§ **Records shown**:
┌──

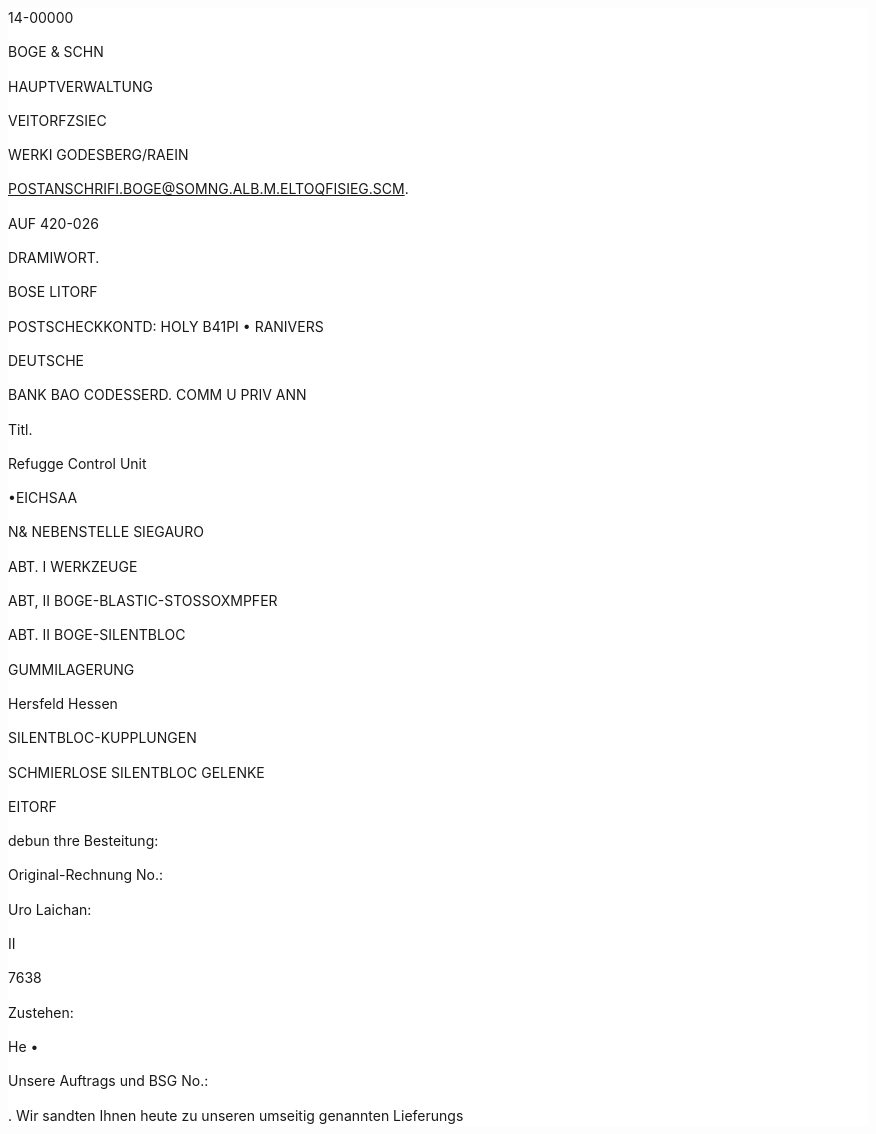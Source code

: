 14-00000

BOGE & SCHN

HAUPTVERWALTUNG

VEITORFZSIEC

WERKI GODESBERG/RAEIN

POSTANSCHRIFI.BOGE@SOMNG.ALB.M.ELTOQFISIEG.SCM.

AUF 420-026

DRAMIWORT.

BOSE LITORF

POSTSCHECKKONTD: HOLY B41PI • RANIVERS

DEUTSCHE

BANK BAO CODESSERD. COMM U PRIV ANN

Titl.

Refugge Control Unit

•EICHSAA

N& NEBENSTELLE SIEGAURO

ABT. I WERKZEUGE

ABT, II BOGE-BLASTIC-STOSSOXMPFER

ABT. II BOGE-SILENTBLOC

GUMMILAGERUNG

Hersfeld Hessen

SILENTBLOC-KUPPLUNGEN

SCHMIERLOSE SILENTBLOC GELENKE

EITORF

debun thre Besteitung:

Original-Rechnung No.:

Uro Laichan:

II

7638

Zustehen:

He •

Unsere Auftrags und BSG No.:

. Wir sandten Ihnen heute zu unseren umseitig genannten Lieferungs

└──
┌──

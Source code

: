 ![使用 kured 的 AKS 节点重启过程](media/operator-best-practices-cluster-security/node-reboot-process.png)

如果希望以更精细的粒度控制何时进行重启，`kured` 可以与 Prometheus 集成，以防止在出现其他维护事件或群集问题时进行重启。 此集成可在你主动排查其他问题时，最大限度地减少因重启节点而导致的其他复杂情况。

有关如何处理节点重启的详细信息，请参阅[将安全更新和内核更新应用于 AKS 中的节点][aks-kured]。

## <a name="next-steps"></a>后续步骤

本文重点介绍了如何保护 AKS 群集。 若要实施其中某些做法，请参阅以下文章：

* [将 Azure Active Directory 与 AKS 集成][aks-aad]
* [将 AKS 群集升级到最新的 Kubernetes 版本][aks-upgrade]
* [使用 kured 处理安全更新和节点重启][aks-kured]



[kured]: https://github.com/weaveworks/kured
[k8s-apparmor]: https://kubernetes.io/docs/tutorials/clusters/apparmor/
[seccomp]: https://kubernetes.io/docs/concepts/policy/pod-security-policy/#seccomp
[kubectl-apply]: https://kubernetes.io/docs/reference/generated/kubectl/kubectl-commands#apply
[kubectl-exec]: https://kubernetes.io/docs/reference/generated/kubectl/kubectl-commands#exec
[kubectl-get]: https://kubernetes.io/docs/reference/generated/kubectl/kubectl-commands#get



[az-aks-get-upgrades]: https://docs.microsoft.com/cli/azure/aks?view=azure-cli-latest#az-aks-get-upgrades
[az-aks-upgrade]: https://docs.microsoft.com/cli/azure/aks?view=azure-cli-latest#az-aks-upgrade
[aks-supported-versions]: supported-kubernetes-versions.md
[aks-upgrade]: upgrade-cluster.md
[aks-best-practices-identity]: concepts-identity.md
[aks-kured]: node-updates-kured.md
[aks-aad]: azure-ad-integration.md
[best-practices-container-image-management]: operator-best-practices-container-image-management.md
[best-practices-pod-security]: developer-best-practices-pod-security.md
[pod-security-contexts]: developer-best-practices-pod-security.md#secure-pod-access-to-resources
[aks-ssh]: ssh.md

└──
┌──

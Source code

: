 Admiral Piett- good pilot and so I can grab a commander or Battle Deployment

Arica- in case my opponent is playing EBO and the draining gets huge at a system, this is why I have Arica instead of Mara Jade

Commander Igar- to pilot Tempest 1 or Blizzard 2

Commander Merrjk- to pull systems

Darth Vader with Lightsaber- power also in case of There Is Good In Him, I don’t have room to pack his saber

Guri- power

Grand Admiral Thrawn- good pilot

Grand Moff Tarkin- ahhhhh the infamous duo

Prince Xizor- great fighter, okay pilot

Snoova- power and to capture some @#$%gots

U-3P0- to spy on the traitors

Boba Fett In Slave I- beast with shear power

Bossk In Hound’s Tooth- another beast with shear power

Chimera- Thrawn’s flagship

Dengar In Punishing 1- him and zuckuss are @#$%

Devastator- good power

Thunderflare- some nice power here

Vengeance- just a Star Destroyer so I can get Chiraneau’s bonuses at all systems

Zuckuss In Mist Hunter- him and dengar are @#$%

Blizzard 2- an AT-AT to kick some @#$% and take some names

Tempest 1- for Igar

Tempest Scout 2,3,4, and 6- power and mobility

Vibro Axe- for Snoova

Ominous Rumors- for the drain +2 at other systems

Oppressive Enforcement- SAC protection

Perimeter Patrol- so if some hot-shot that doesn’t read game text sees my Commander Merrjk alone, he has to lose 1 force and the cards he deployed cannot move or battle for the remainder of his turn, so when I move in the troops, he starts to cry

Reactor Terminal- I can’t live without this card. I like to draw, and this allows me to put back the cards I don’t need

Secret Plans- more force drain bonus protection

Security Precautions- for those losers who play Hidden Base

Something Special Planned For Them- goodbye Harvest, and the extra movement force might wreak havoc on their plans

└──

§ **Problem statement**: After locating the line with "[aks-supported-versions]: supported-kubernetes-versions.md" above, return that line and every later line through the one with "[aks-ssh]: ssh.md", word for word and with nothing else.

§ **Written solution**:
[aks-supported-versions]: supported-kubernetes-versions.md
[aks-upgrade]: upgrade-cluster.md
[aks-best-practices-identity]: concepts-identity.md
[aks-kured]: node-updates-kured.md
[aks-aad]: azure-ad-integration.md
[best-practices-container-image-management]: operator-best-practices-container-image-management.md
[best-practices-pod-security]: developer-best-practices-pod-security.md
[pod-security-contexts]: developer-best-practices-pod-security.md#secure-pod-access-to-resources
[aks-ssh]: ssh.md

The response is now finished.